▸ PROBLEM TO WORK ON
Only these lines of the data below are wanted: the one with "A). main() function", the one with "3) Winning the", and any lines between them, each repeated exactly.

Pictures paired with source code
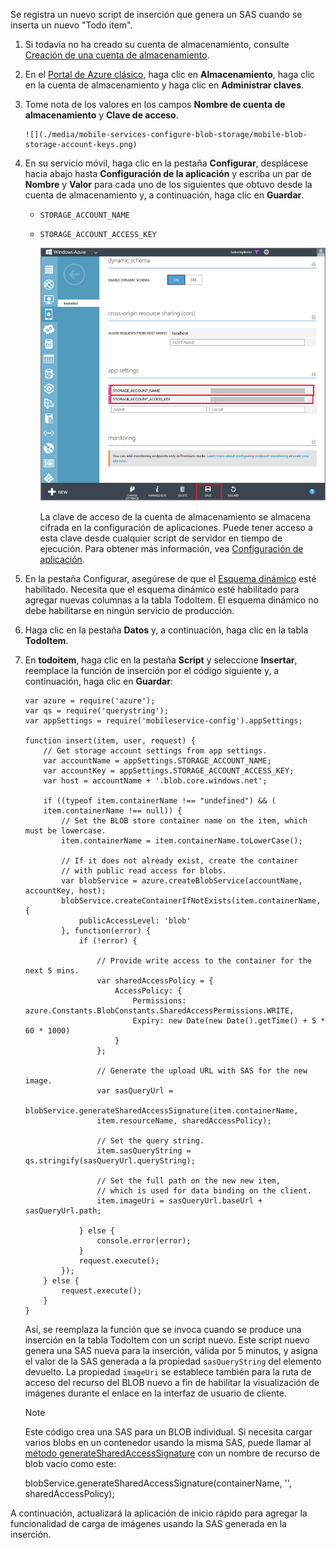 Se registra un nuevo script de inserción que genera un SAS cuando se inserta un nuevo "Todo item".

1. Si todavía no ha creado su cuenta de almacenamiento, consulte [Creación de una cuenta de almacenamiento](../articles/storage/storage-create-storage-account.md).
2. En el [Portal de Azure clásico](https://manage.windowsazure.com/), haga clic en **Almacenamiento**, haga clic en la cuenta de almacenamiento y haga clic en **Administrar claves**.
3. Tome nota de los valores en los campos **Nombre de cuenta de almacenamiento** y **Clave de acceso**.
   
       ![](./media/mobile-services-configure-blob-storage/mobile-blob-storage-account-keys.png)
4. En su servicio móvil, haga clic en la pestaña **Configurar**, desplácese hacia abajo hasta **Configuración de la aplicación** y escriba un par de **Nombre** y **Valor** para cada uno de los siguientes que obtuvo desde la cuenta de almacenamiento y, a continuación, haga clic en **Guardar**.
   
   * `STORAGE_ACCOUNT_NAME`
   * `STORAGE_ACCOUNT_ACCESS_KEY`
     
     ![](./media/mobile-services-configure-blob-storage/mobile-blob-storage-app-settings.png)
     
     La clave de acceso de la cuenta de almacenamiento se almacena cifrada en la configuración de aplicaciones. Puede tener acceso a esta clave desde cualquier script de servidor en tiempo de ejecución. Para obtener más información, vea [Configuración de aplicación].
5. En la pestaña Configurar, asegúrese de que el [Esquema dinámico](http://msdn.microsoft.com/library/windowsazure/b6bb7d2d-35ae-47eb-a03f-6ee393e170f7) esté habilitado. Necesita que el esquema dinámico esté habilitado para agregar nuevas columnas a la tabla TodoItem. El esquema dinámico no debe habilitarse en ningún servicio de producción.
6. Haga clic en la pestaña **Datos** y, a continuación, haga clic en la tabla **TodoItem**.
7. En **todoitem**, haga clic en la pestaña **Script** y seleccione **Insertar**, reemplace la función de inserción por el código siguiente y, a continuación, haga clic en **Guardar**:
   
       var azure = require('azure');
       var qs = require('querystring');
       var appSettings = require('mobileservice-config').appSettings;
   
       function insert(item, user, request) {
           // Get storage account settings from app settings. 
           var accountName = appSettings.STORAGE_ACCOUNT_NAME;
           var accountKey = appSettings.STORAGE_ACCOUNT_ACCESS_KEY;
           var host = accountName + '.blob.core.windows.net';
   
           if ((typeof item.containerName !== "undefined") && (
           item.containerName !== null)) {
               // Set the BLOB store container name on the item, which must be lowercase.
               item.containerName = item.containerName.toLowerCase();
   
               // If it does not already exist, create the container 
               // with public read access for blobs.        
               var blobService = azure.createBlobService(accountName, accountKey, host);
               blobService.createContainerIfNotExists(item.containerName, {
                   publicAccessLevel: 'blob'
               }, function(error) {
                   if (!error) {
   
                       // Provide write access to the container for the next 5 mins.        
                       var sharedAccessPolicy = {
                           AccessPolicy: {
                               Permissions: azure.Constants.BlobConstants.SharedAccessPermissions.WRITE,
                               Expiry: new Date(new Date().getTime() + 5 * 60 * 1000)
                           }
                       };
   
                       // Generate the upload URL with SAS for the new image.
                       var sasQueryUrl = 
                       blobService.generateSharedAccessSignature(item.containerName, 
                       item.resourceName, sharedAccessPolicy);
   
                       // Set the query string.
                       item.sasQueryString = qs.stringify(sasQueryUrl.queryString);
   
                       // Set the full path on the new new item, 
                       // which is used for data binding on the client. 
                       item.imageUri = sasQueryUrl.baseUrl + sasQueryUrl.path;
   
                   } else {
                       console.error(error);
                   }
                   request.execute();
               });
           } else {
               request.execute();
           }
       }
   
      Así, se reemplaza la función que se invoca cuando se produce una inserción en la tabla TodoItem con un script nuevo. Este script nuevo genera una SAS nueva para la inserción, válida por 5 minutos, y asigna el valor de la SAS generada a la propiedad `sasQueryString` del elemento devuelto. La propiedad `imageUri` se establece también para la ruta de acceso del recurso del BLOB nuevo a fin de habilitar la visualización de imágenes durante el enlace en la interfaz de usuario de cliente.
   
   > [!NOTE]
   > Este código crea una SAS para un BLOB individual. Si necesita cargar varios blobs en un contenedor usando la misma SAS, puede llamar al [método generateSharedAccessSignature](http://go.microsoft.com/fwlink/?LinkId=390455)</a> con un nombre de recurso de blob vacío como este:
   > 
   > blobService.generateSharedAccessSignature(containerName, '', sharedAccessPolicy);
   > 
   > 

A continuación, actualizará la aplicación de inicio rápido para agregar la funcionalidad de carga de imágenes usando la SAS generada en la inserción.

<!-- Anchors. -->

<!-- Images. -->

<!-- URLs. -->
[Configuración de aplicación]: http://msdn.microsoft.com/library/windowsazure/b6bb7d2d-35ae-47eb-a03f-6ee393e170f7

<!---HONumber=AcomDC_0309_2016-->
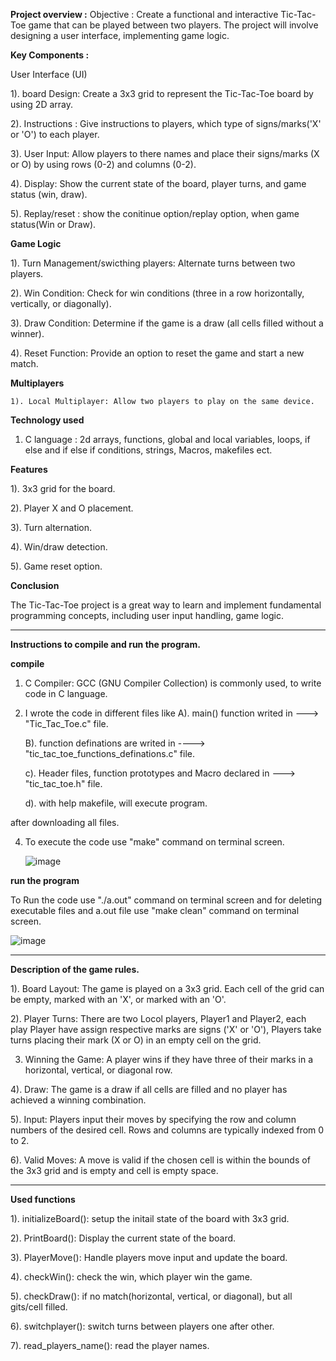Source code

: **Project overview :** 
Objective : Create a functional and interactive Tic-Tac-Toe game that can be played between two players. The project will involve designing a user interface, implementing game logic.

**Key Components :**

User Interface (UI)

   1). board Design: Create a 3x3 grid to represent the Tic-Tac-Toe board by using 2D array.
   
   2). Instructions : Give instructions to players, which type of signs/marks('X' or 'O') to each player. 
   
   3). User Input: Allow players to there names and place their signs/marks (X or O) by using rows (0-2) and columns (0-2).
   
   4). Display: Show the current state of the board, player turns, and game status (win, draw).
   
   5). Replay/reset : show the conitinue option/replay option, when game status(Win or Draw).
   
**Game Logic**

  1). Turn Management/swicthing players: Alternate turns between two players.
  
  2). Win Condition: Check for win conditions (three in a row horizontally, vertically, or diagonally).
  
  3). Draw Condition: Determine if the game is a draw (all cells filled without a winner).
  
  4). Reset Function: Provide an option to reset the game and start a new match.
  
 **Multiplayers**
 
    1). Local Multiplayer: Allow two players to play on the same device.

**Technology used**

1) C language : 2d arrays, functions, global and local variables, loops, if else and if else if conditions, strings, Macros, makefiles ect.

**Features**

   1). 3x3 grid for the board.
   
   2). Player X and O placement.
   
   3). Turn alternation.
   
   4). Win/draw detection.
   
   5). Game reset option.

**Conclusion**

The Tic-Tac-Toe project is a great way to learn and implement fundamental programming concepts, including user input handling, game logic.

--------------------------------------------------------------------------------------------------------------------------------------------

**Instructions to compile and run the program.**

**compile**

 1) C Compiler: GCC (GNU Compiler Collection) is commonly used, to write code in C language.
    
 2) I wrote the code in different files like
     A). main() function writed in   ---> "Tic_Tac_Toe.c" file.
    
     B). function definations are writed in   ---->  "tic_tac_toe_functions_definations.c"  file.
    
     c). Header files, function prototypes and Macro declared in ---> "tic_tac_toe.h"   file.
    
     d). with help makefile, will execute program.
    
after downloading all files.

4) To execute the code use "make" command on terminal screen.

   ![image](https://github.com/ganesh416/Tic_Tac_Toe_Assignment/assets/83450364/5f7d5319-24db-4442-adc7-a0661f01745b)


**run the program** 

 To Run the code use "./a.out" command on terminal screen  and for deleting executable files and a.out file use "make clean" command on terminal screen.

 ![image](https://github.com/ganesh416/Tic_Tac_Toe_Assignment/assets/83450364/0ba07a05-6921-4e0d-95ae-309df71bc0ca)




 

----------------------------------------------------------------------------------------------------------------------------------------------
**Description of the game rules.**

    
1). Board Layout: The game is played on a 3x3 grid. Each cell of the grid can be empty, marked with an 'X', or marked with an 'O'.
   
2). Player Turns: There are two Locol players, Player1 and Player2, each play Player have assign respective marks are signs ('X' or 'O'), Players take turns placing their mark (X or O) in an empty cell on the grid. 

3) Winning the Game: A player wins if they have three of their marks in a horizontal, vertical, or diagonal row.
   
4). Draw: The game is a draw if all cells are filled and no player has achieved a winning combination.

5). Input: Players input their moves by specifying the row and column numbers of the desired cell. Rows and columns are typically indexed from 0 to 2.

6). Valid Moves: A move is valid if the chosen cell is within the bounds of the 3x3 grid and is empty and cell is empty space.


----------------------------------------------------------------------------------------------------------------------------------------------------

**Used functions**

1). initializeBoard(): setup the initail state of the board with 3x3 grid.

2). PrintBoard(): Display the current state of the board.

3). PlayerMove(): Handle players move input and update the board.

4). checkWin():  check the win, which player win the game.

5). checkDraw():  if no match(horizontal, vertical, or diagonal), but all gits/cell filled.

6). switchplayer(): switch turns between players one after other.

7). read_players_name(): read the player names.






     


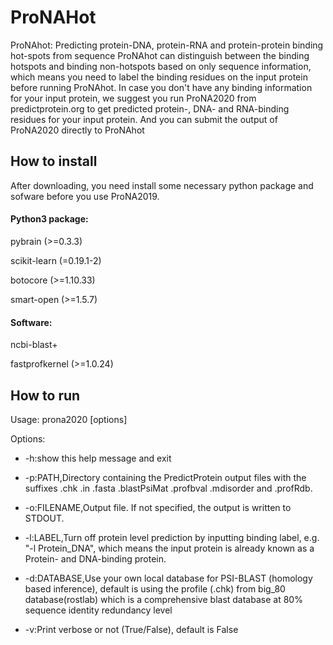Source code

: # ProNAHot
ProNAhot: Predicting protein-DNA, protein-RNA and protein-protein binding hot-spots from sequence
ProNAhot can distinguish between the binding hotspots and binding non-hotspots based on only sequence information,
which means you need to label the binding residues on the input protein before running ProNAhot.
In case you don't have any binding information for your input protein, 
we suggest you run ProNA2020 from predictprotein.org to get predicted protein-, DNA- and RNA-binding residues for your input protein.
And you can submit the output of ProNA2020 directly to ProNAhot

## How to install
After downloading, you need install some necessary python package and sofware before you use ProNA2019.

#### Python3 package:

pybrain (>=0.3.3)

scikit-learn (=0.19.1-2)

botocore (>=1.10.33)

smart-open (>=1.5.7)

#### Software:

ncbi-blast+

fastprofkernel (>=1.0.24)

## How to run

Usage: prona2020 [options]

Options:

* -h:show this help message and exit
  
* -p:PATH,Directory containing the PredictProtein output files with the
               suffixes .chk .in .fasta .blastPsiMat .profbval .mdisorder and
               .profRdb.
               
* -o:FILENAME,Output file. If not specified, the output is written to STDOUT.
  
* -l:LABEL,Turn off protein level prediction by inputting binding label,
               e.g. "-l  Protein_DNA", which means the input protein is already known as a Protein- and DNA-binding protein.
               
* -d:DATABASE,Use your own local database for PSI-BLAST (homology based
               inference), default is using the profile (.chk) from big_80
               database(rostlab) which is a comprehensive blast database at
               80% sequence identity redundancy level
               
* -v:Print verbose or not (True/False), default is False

▸ SOLUTION TO THE EXERCISE
     A). main() function writed in   ---> "Tic_Tac_Toe.c" file.
    
     B). function definations are writed in   ---->  "tic_tac_toe_functions_definations.c"  file.
    
     c). Header files, function prototypes and Macro declared in ---> "tic_tac_toe.h"   file.
    
     d). with help makefile, will execute program.
    
after downloading all files.

4) To execute the code use "make" command on terminal screen.

   ![image](https://github.com/ganesh416/Tic_Tac_Toe_Assignment/assets/83450364/5f7d5319-24db-4442-adc7-a0661f01745b)


**run the program** 

 To Run the code use "./a.out" command on terminal screen  and for deleting executable files and a.out file use "make clean" command on terminal screen.

 ![image](https://github.com/ganesh416/Tic_Tac_Toe_Assignment/assets/83450364/0ba07a05-6921-4e0d-95ae-309df71bc0ca)




 

----------------------------------------------------------------------------------------------------------------------------------------------
**Description of the game rules.**

    
1). Board Layout: The game is played on a 3x3 grid. Each cell of the grid can be empty, marked with an 'X', or marked with an 'O'.
   
2). Player Turns: There are two Locol players, Player1 and Player2, each play Player have assign respective marks are signs ('X' or 'O'), Players take turns placing their mark (X or O) in an empty cell on the grid. 

3) Winning the Game: A player wins if they have three of their marks in a horizontal, vertical, or diagonal row.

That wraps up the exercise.